*** Block opens ***
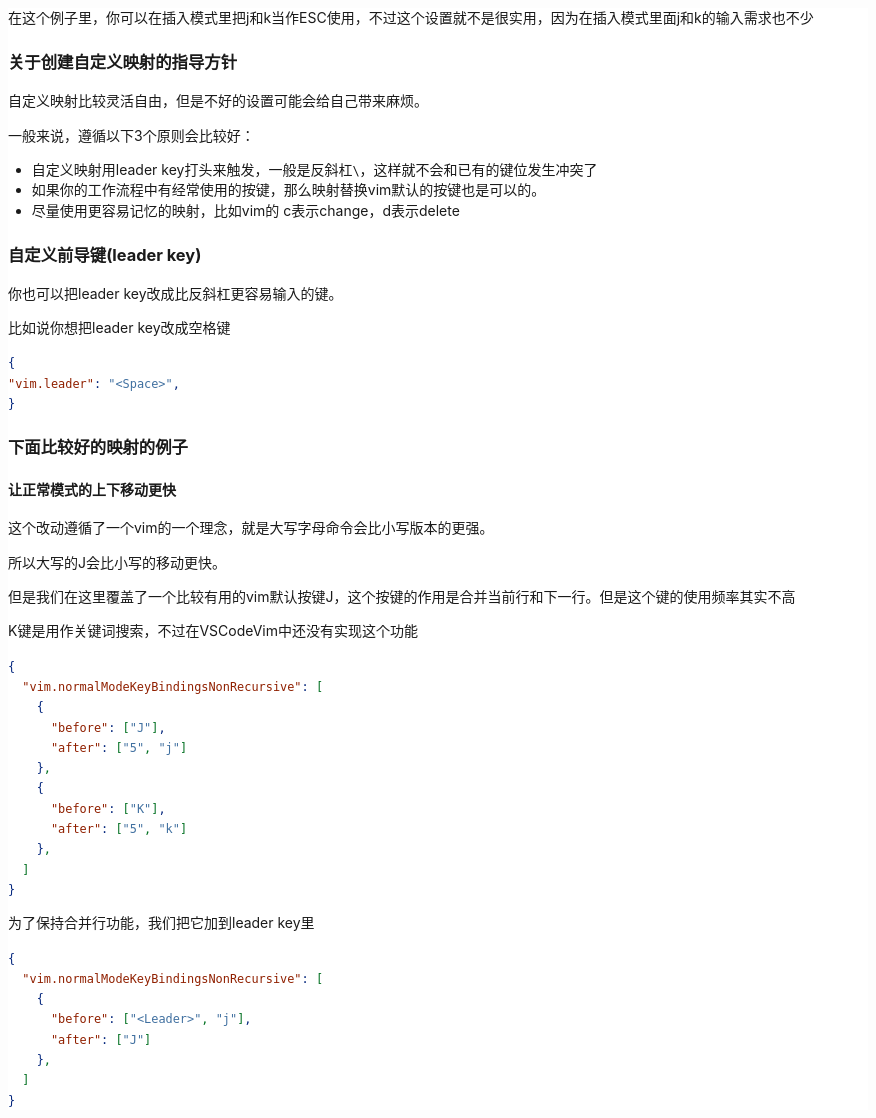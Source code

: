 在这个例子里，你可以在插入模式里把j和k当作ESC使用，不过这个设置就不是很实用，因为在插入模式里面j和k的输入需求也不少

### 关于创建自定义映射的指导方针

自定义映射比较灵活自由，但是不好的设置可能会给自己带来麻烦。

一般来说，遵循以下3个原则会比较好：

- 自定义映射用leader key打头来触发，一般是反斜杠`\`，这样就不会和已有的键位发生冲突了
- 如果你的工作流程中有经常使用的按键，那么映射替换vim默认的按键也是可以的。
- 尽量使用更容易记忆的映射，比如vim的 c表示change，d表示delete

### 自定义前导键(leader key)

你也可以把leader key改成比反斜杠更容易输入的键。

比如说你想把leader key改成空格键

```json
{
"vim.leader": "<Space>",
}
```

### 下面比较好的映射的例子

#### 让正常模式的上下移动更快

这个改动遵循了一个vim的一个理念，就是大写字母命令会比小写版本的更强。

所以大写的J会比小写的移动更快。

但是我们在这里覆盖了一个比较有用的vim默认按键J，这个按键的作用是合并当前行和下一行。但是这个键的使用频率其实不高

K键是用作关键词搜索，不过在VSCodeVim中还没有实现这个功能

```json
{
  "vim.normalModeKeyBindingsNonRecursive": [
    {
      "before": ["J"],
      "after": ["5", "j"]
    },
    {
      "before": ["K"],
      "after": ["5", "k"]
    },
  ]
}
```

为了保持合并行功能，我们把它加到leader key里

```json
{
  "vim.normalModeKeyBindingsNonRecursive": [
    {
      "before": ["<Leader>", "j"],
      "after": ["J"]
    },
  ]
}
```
*** Block closes ***
*** Block opens ***
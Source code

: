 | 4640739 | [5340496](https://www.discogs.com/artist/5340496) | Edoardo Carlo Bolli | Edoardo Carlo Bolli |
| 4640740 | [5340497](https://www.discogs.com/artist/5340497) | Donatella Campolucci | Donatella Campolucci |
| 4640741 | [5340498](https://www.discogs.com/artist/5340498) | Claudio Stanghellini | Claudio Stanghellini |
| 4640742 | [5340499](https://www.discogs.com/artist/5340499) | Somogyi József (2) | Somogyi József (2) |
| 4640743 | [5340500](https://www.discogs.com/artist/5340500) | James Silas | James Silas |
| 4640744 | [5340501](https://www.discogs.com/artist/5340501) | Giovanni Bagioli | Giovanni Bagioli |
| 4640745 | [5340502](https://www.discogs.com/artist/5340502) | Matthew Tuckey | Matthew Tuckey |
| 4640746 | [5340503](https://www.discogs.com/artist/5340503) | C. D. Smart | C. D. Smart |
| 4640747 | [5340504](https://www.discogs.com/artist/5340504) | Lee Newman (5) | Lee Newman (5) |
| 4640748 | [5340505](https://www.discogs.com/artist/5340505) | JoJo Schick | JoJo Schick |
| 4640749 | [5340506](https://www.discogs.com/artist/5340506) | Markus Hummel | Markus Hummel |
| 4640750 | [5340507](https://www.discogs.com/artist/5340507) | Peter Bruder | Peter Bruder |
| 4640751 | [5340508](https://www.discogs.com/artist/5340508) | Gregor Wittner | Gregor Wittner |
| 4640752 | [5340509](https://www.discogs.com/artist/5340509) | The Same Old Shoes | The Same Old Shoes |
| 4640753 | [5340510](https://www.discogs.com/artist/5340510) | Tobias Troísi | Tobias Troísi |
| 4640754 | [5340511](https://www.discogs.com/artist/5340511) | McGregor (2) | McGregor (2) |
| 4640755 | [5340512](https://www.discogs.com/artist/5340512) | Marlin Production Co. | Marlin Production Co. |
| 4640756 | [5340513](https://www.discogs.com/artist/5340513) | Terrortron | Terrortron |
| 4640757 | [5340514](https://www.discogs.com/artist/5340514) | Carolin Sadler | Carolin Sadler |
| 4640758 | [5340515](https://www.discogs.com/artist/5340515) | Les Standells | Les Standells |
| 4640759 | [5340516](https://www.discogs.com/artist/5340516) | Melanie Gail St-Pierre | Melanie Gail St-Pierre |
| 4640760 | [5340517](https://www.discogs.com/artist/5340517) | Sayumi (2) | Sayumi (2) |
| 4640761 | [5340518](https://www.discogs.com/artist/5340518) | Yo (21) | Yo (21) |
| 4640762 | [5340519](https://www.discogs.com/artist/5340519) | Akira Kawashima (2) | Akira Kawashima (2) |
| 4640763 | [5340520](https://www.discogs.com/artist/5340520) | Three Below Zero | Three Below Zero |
*** Block closes ***
_WORK ORDER:_ Could you return exactly the stretch of the data above that starts at the line with "Bolli | Edoardo Carlo Bolli |" and ends at the line with "Standells | Les Standells |", both lines included?

_EXERCISE OUTPUT:_
: | 4640739 | [5340496](https://www.discogs.com/artist/5340496) | Edoardo Carlo Bolli | Edoardo Carlo Bolli |
| 4640740 | [5340497](https://www.discogs.com/artist/5340497) | Donatella Campolucci | Donatella Campolucci |
| 4640741 | [5340498](https://www.discogs.com/artist/5340498) | Claudio Stanghellini | Claudio Stanghellini |
| 4640742 | [5340499](https://www.discogs.com/artist/5340499) | Somogyi József (2) | Somogyi József (2) |
| 4640743 | [5340500](https://www.discogs.com/artist/5340500) | James Silas | James Silas |
| 4640744 | [5340501](https://www.discogs.com/artist/5340501) | Giovanni Bagioli | Giovanni Bagioli |
| 4640745 | [5340502](https://www.discogs.com/artist/5340502) | Matthew Tuckey | Matthew Tuckey |
| 4640746 | [5340503](https://www.discogs.com/artist/5340503) | C. D. Smart | C. D. Smart |
| 4640747 | [5340504](https://www.discogs.com/artist/5340504) | Lee Newman (5) | Lee Newman (5) |
| 4640748 | [5340505](https://www.discogs.com/artist/5340505) | JoJo Schick | JoJo Schick |
| 4640749 | [5340506](https://www.discogs.com/artist/5340506) | Markus Hummel | Markus Hummel |
| 4640750 | [5340507](https://www.discogs.com/artist/5340507) | Peter Bruder | Peter Bruder |
| 4640751 | [5340508](https://www.discogs.com/artist/5340508) | Gregor Wittner | Gregor Wittner |
| 4640752 | [5340509](https://www.discogs.com/artist/5340509) | The Same Old Shoes | The Same Old Shoes |
| 4640753 | [5340510](https://www.discogs.com/artist/5340510) | Tobias Troísi | Tobias Troísi |
| 4640754 | [5340511](https://www.discogs.com/artist/5340511) | McGregor (2) | McGregor (2) |
| 4640755 | [5340512](https://www.discogs.com/artist/5340512) | Marlin Production Co. | Marlin Production Co. |
| 4640756 | [5340513](https://www.discogs.com/artist/5340513) | Terrortron | Terrortron |
| 4640757 | [5340514](https://www.discogs.com/artist/5340514) | Carolin Sadler | Carolin Sadler |
| 4640758 | [5340515](https://www.discogs.com/artist/5340515) | Les Standells | Les Standells |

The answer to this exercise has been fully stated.